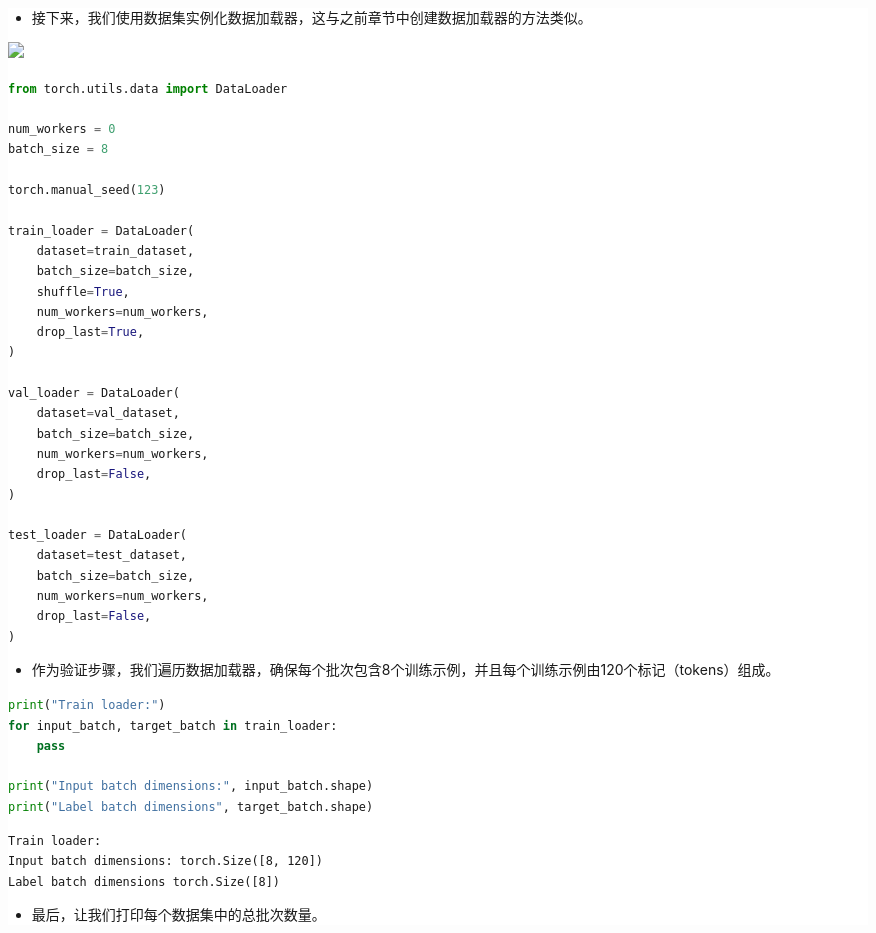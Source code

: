 - 接下来，我们使用数据集实例化数据加载器，这与之前章节中创建数据加载器的方法类似。

<img src="https://sebastianraschka.com/images/LLMs-from-scratch-images/ch06_compressed/batch.webp" width=500px>


```python
from torch.utils.data import DataLoader

num_workers = 0
batch_size = 8

torch.manual_seed(123)

train_loader = DataLoader(
    dataset=train_dataset,
    batch_size=batch_size,
    shuffle=True,
    num_workers=num_workers,
    drop_last=True,
)

val_loader = DataLoader(
    dataset=val_dataset,
    batch_size=batch_size,
    num_workers=num_workers,
    drop_last=False,
)

test_loader = DataLoader(
    dataset=test_dataset,
    batch_size=batch_size,
    num_workers=num_workers,
    drop_last=False,
)
```

- 作为验证步骤，我们遍历数据加载器，确保每个批次包含8个训练示例，并且每个训练示例由120个标记（tokens）组成。


```python
print("Train loader:")
for input_batch, target_batch in train_loader:
    pass

print("Input batch dimensions:", input_batch.shape)
print("Label batch dimensions", target_batch.shape)
```

    Train loader:
    Input batch dimensions: torch.Size([8, 120])
    Label batch dimensions torch.Size([8])


- 最后，让我们打印每个数据集中的总批次数量。


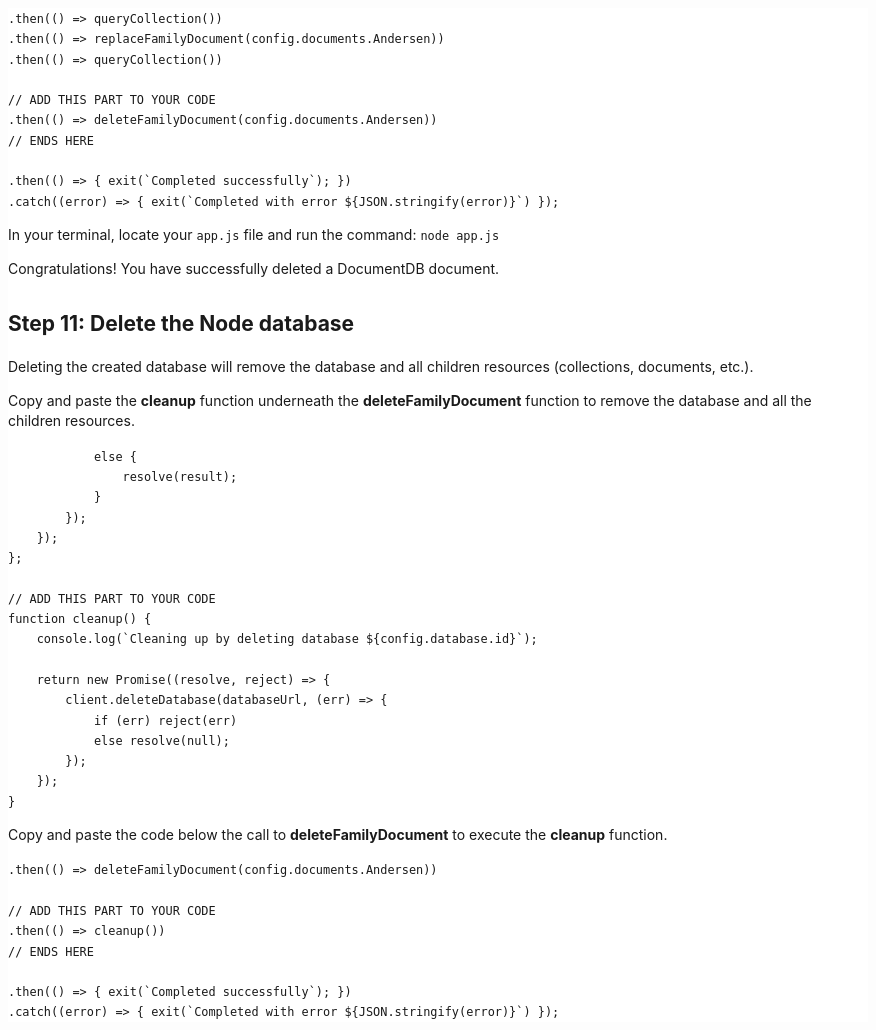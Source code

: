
 ```
.then(() => queryCollection())
.then(() => replaceFamilyDocument(config.documents.Andersen))
.then(() => queryCollection())

// ADD THIS PART TO YOUR CODE
.then(() => deleteFamilyDocument(config.documents.Andersen))
// ENDS HERE

.then(() => { exit(`Completed successfully`); })
.catch((error) => { exit(`Completed with error ${JSON.stringify(error)}`) });
```

In your terminal, locate your ```app.js``` file and run the command: ```node app.js```

Congratulations! You have successfully deleted a DocumentDB document.

## <a id="DeleteDatabase"></a>Step 11: Delete the Node database
Deleting the created database will remove the database and all children resources (collections, documents, etc.).

Copy and paste the **cleanup** function underneath the **deleteFamilyDocument** function to remove the database and all the children resources.

```
            else {
                resolve(result);
            }
        });
    });
};

// ADD THIS PART TO YOUR CODE
function cleanup() {
    console.log(`Cleaning up by deleting database ${config.database.id}`);

    return new Promise((resolve, reject) => {
        client.deleteDatabase(databaseUrl, (err) => {
            if (err) reject(err)
            else resolve(null);
        });
    });
}
```

Copy and paste the code below the call to **deleteFamilyDocument** to execute the **cleanup** function.

```
.then(() => deleteFamilyDocument(config.documents.Andersen))

// ADD THIS PART TO YOUR CODE
.then(() => cleanup())
// ENDS HERE

.then(() => { exit(`Completed successfully`); })
.catch((error) => { exit(`Completed with error ${JSON.stringify(error)}`) });
```
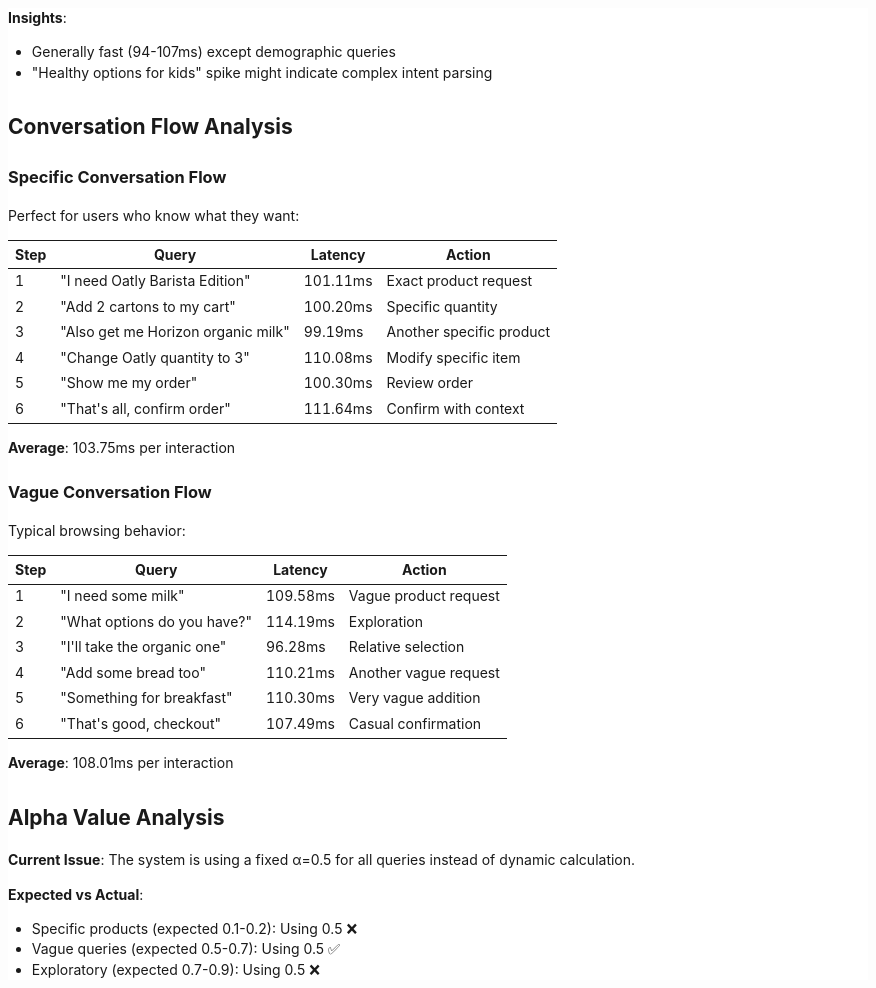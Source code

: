 **Insights**: 
- Generally fast (94-107ms) except demographic queries
- "Healthy options for kids" spike might indicate complex intent parsing

## Conversation Flow Analysis

### Specific Conversation Flow
Perfect for users who know what they want:

| Step | Query | Latency | Action |
|------|-------|---------|--------|
| 1 | "I need Oatly Barista Edition" | 101.11ms | Exact product request |
| 2 | "Add 2 cartons to my cart" | 100.20ms | Specific quantity |
| 3 | "Also get me Horizon organic milk" | 99.19ms | Another specific product |
| 4 | "Change Oatly quantity to 3" | 110.08ms | Modify specific item |
| 5 | "Show me my order" | 100.30ms | Review order |
| 6 | "That's all, confirm order" | 111.64ms | Confirm with context |

**Average**: 103.75ms per interaction

### Vague Conversation Flow
Typical browsing behavior:

| Step | Query | Latency | Action |
|------|-------|---------|--------|
| 1 | "I need some milk" | 109.58ms | Vague product request |
| 2 | "What options do you have?" | 114.19ms | Exploration |
| 3 | "I'll take the organic one" | 96.28ms | Relative selection |
| 4 | "Add some bread too" | 110.21ms | Another vague request |
| 5 | "Something for breakfast" | 110.30ms | Very vague addition |
| 6 | "That's good, checkout" | 107.49ms | Casual confirmation |

**Average**: 108.01ms per interaction

## Alpha Value Analysis

**Current Issue**: The system is using a fixed α=0.5 for all queries instead of dynamic calculation.

**Expected vs Actual**:
- Specific products (expected 0.1-0.2): Using 0.5 ❌
- Vague queries (expected 0.5-0.7): Using 0.5 ✅
- Exploratory (expected 0.7-0.9): Using 0.5 ❌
----------------
About this exercise - Would you please return every line in the listing where "reject" shows up?

Task response -
    return new Promise((resolve, reject) => {
            if (err) reject(err)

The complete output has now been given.